53. direct antigen detection.mp.
54. EIA.mp.
55. ((enzyme or optical) adj (immunoassay? or immuno assay?)).mp.
56. molecular test$.mp.
57. ELISA.mp.
58. (PCR or RT‐PCR).mp.
59. (immunofluorescen$ or immuno‐fluorescen$ or immuno fluorescen$ or IF).mp.
60. or/41‐59
These terms will be combined then limited to a population aged less than 17 years of age, or combined with 'paediatric' 'pediatric' and 'adolescent'. There will be no language or publication restrictions.
Searching other resources
We will contact experts in the areas of acute respiratory infections and Pediatric Emergency to locate additional studies.
Data collection and analysis
Selection of studies
Two review authors will screen titles and abstracts of identified citations to exclude trials which are clearly not relevant or do not meet the inclusion criteria of the review. For all abstracts or titles deemed relevant or potentially meeting the criteria by either review author, the full article will be retrieved for further examination. The two review authors will assess these articles to confirm that they meet inclusion criteria for the review.
Data extraction and management
Two review authors will independently extract data from the published studies using standard forms. Trial authors will be contacted to obtain unpublished information, including outcome data that was not explicitly stated in the published papers. Disagreements in data extraction will be resolved by discussion and consensus.

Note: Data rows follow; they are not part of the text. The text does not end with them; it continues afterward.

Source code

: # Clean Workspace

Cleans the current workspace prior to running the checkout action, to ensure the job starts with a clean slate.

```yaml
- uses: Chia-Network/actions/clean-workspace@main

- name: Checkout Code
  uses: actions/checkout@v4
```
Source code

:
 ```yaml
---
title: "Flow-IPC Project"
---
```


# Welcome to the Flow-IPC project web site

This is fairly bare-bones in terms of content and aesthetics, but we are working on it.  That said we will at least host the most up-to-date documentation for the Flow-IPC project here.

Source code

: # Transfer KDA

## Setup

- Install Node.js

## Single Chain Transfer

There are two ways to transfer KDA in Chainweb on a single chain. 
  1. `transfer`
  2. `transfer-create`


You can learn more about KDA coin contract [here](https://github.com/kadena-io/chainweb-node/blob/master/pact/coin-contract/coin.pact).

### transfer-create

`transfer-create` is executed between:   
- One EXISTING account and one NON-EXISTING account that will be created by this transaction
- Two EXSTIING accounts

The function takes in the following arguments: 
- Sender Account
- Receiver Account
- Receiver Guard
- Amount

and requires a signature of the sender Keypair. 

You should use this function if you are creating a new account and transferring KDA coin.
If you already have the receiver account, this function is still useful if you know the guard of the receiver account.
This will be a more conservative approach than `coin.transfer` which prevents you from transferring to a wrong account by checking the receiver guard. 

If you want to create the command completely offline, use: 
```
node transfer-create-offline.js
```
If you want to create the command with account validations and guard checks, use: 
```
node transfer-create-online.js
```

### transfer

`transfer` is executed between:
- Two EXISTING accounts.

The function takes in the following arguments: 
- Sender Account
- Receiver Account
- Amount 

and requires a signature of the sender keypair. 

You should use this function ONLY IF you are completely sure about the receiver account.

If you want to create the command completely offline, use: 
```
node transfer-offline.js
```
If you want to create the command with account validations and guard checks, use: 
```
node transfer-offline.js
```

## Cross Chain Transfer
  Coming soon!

Assessment of risk of bias in included studies
The review authors will evaluate the methodological quality of each trial, while remaining blinded to the names of the trial authors, the institution and the journal in which the trial was published. Review authors will use the Jadad scoring system (Jadad 1996). Allocation concealment as described by Schulz will also be assessed as clearly adequate, clearly inadequate and unclear (Schulz 1995). Agreement among the review authors regarding the quality of the articles will be assessed using the kappa statistic. Disagreements will be resolved by discussion and consensus.
Unit of analysis issues
Dichotomous data such as antibiotic prescription in ED (primary objective), ancillary test performed in ED, admission to the hospital and physician visits or re‐visits to the ED within two weeks of discharge from original ED visit will be expressed as relative risk (RR). Continuous data such as mean length of stay in ED will be expressed as mean differences (MD) and we will calculate an overall MD. We will use a random‐effects method.

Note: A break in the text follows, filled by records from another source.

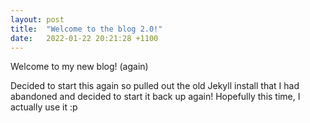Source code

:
 ```yaml
---
layout: post
title:  "Welcome to the blog 2.0!"
date:   2022-01-22 20:21:28 +1100
---
```

Welcome to my new blog! (again)

Decided to start this again so pulled out the old Jekyll install that I had abandoned and decided to start it back up again!
Hopefully this time, I actually use it :p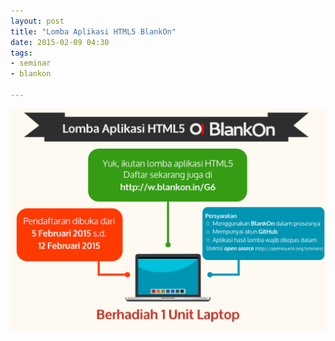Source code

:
 ```yaml
---
layout: post
title: "Lomba Aplikasi HTML5 BlankOn"
date: 2015-02-09 04:30
tags: 
- seminar
- blankon

---
```

![](/gambar/blankon-sayembara-infograph-1.png)
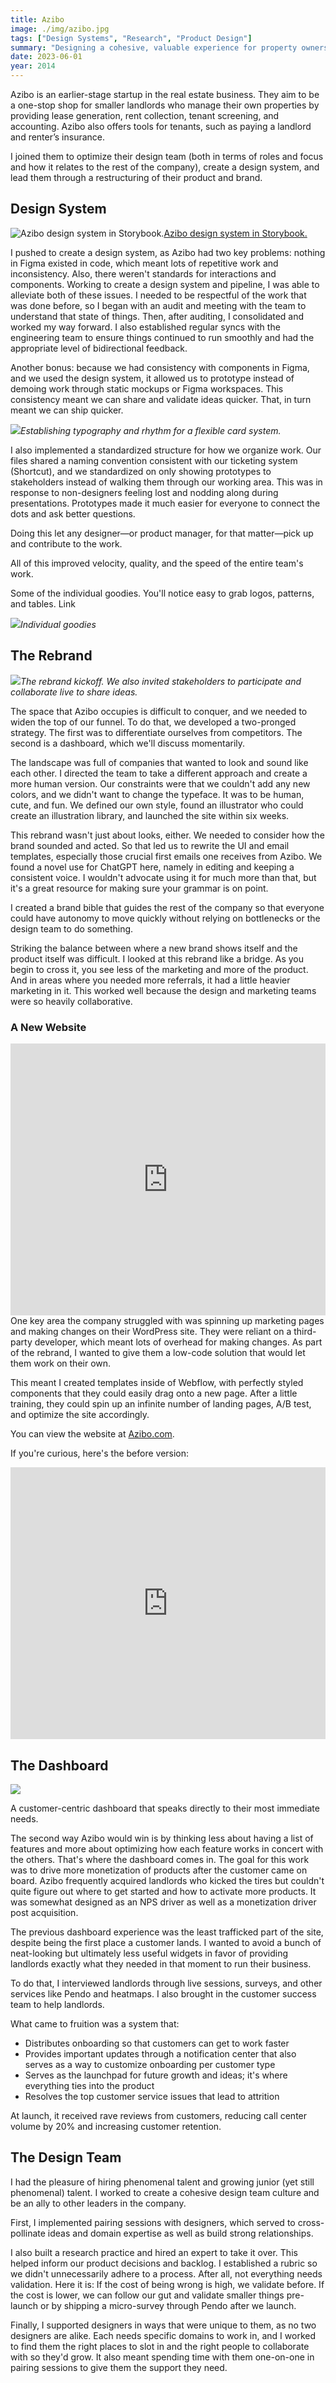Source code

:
 ```yaml
---
title: Azibo
image: ./img/azibo.jpg
tags: ["Design Systems", "Research", "Product Design"]
summary: "Designing a cohesive, valuable experience for property owners."
date: 2023-06-01
year: 2014
---
```


Azibo is an earlier-stage startup in the real estate business. They aim to be a one-stop shop for smaller landlords who manage their own properties by providing lease generation, rent collection, tenant screening, and accounting. Azibo also offers tools for tenants, such as paying a landlord and renter’s insurance.

I joined them to optimize their design team (both in terms of roles and focus and how it relates to the rest of the company), create a design system, and lead them through a restructuring of their product and brand.

## Design System

![Azibo design system in Storybook.](/img/design-system.webp)[Azibo design system in Storybook.](https://zibo-co.github.io/frontend-azibo/?path=/story/refactor-cards-cardpromo--default)

I pushed to create a design system, as Azibo had two key problems: nothing in Figma existed in code, which meant lots of repetitive work and inconsistency. Also, there weren't standards for interactions and components. Working to create a design system and pipeline, I was able to alleviate both of these issues. I needed to be respectful of the work that was done before, so I began with an audit and meeting with the team to understand that state of things. Then, after auditing, I consolidated and worked my way forward. I also established regular syncs with the engineering team to ensure things continued to run smoothly and had the appropriate level of bidirectional feedback.

Another bonus: because we had consistency with components in Figma, and we used the design system, it allowed us to prototype instead of demoing work through static mockups or Figma workspaces. This consistency meant we can share and validate ideas quicker. That, in turn meant we can ship quicker.

![](/img/construction-guidelines.webp)*Establishing typography and rhythm for a flexible card system.*

I also implemented a standardized structure for how we organize work. Our files shared a naming convention consistent with our ticketing system (Shortcut), and we standardized on only showing prototypes to stakeholders instead of walking them through our working area. This was in response to non-designers feeling lost and nodding along during presentations. Prototypes made it much easier for everyone to connect the dots and ask better questions.

Doing this let any designer—or product manager, for that matter—pick up and contribute to the work.

All of this improved velocity, quality, and the speed of the entire team's work.

Some of the individual goodies. You'll notice easy to grab logos, patterns, and tables. Link

![](/img/individual-goodies.webp)*Individual goodies*



## The Rebrand

![](/img/rebrand-kickoff.webp)*The rebrand kickoff. We also invited stakeholders to participate and collaborate live to share ideas.*

The space that Azibo occupies is difficult to conquer, and we needed to widen the top of our funnel. To do that, we developed a two-pronged strategy. The first was to differentiate ourselves from competitors. The second is a dashboard, which we'll discuss momentarily.

The landscape was full of companies that wanted to look and sound like each other. I directed the team to take a different approach and create a more human version. Our constraints were that we couldn't add any new colors, and we didn't want to change the typeface. It was to be human, cute, and fun. We defined our own style, found an illustrator who could create an illustration library, and launched the site within six weeks.

This rebrand wasn't just about looks, either. We needed to consider how the brand sounded and acted. So that led us to rewrite the UI and email templates, especially those crucial first emails one receives from Azibo. We found a novel use for ChatGPT here, namely in editing and keeping a consistent voice. I wouldn't advocate using it for much more than that, but it's a great resource for making sure your grammar is on point.

I created a brand bible that guides the rest of the company so that everyone could have autonomy to move quickly without relying on bottlenecks or the design team to do something.

Striking the balance between where a new brand shows itself and the product itself was difficult. I looked at this rebrand like a bridge. As you begin to cross it, you see less of the marketing and more of the product. And in areas where you needed more referrals, it had a little heavier marketing in it. This worked well because the design and marketing teams were so heavily collaborative.

### A New Website

<div style="position: relative; padding-bottom: 86.33093525179856%; height: 0;"><iframe src="https://www.loom.com/embed/85445da7c9884c3da0e674bcdd91e8d6?sid=083304e4-fec3-4fa7-9007-14ab31f4896a" frameborder="0" webkitallowfullscreen mozallowfullscreen allowfullscreen style="position: absolute; top: 0; left: 0; width: 100%; height: 100%;"></iframe></div>
One key area the company struggled with was spinning up marketing pages and making changes on their WordPress site. They were reliant on a third-party developer, which meant lots of overhead for making changes. As part of the rebrand, I wanted to give them a low-code solution that would let them work on their own.

This meant I created templates inside of Webflow, with perfectly styled components that they could easily drag onto a new page. After a little training, they could spin up an infinite number of landing pages, A/B test, and optimize the site accordingly.

You can view the website at [Azibo.com](https://azibo.com/).

If you're curious, here's the before version:
<div style="position: relative; padding-bottom: 86.33093525179856%; height: 0;"><iframe src="https://www.loom.com/embed/c686199792c44292bdd54349a886e5cb?sid=6579900f-c0cc-4273-ae18-fc357bcd36b9" frameborder="0" webkitallowfullscreen mozallowfullscreen allowfullscreen style="position: absolute; top: 0; left: 0; width: 100%; height: 100%;"></iframe></div>


## The Dashboard

![](/img/dashboard.webp)

A customer-centric dashboard that speaks directly to their most immediate needs.

The second way Azibo would win is by thinking less about having a list of features and more about optimizing how each feature works in concert with the others. That's where the dashboard comes in. The goal for this work was to drive more monetization of products after the customer came on board. Azibo frequently acquired landlords who kicked the tires but couldn't quite figure out where to get started and how to activate more products. It was somewhat designed as an NPS driver as well as a monetization driver post acquisition.

The previous dashboard experience was the least trafficked part of the site, despite being the first place a customer lands. I wanted to avoid a bunch of neat-looking but ultimately less useful widgets in favor of providing landlords exactly what they needed in that moment to run their business.

To do that, I interviewed landlords through live sessions, surveys, and other services like Pendo and heatmaps. I also brought in the customer success team to help landlords.

What came to fruition was a system that:

- Distributes onboarding so that customers can get to work faster
- Provides important updates through a notification center that also serves as a way to customize onboarding per customer type
- Serves as the launchpad for future growth and ideas; it's where everything ties into the product
- Resolves the top customer service issues that lead to attrition

At launch, it received rave reviews from customers, reducing call center volume by 20% and increasing customer retention.

## The Design Team

I had the pleasure of hiring phenomenal talent and growing junior (yet still phenomenal) talent. I worked to create a cohesive design team culture and be an ally to other leaders in the company.

First, I implemented pairing sessions with designers, which served to cross-pollinate ideas and domain expertise as well as build strong relationships.

I also built a research practice and hired an expert to take it over. This helped inform our product decisions and backlog. I established a rubric so we didn't unnecessarily adhere to a process. After all, not everything needs validation. Here it is: If the cost of being wrong is high, we validate before. If the cost is lower, we can follow our gut and validate smaller things pre-launch or by shipping a micro-survey through Pendo after we launch.

Finally, I supported designers in ways that were unique to them, as no two designers are alike. Each needs specific domains to work in, and I worked to find them the right places to slot in and the right people to collaborate with so they'd grow. It also meant spending time with them one-on-one in pairing sessions to give them the support they need.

Assessment of heterogeneity
Heterogeneity will be tested for using the chi square statistic. We will assess possible sources of heterogeneity using sensitivity analyses. Variables used to explore heterogeneity will include low versus high quality studies and studies with small versus large sample sizes.
Assessment of reporting biases
We will assess for publication bias and small study effects by visual inspection of a funnel plot.
Subgroup analysis and investigation of heterogeneity
When possible, subgroup analyses for age groups (0 to 12 months old, 12 to 60 months old and 5 to 17 years old) will be performed.
Sensitivity analysis
We will perform a sensitivity analysis comparing studies with a Jadad score of 2 or less (low quality) to studies with a score greater than 2 (high quality). The maximum score achievable being 3, since the studied intervention in this context can not be blinded.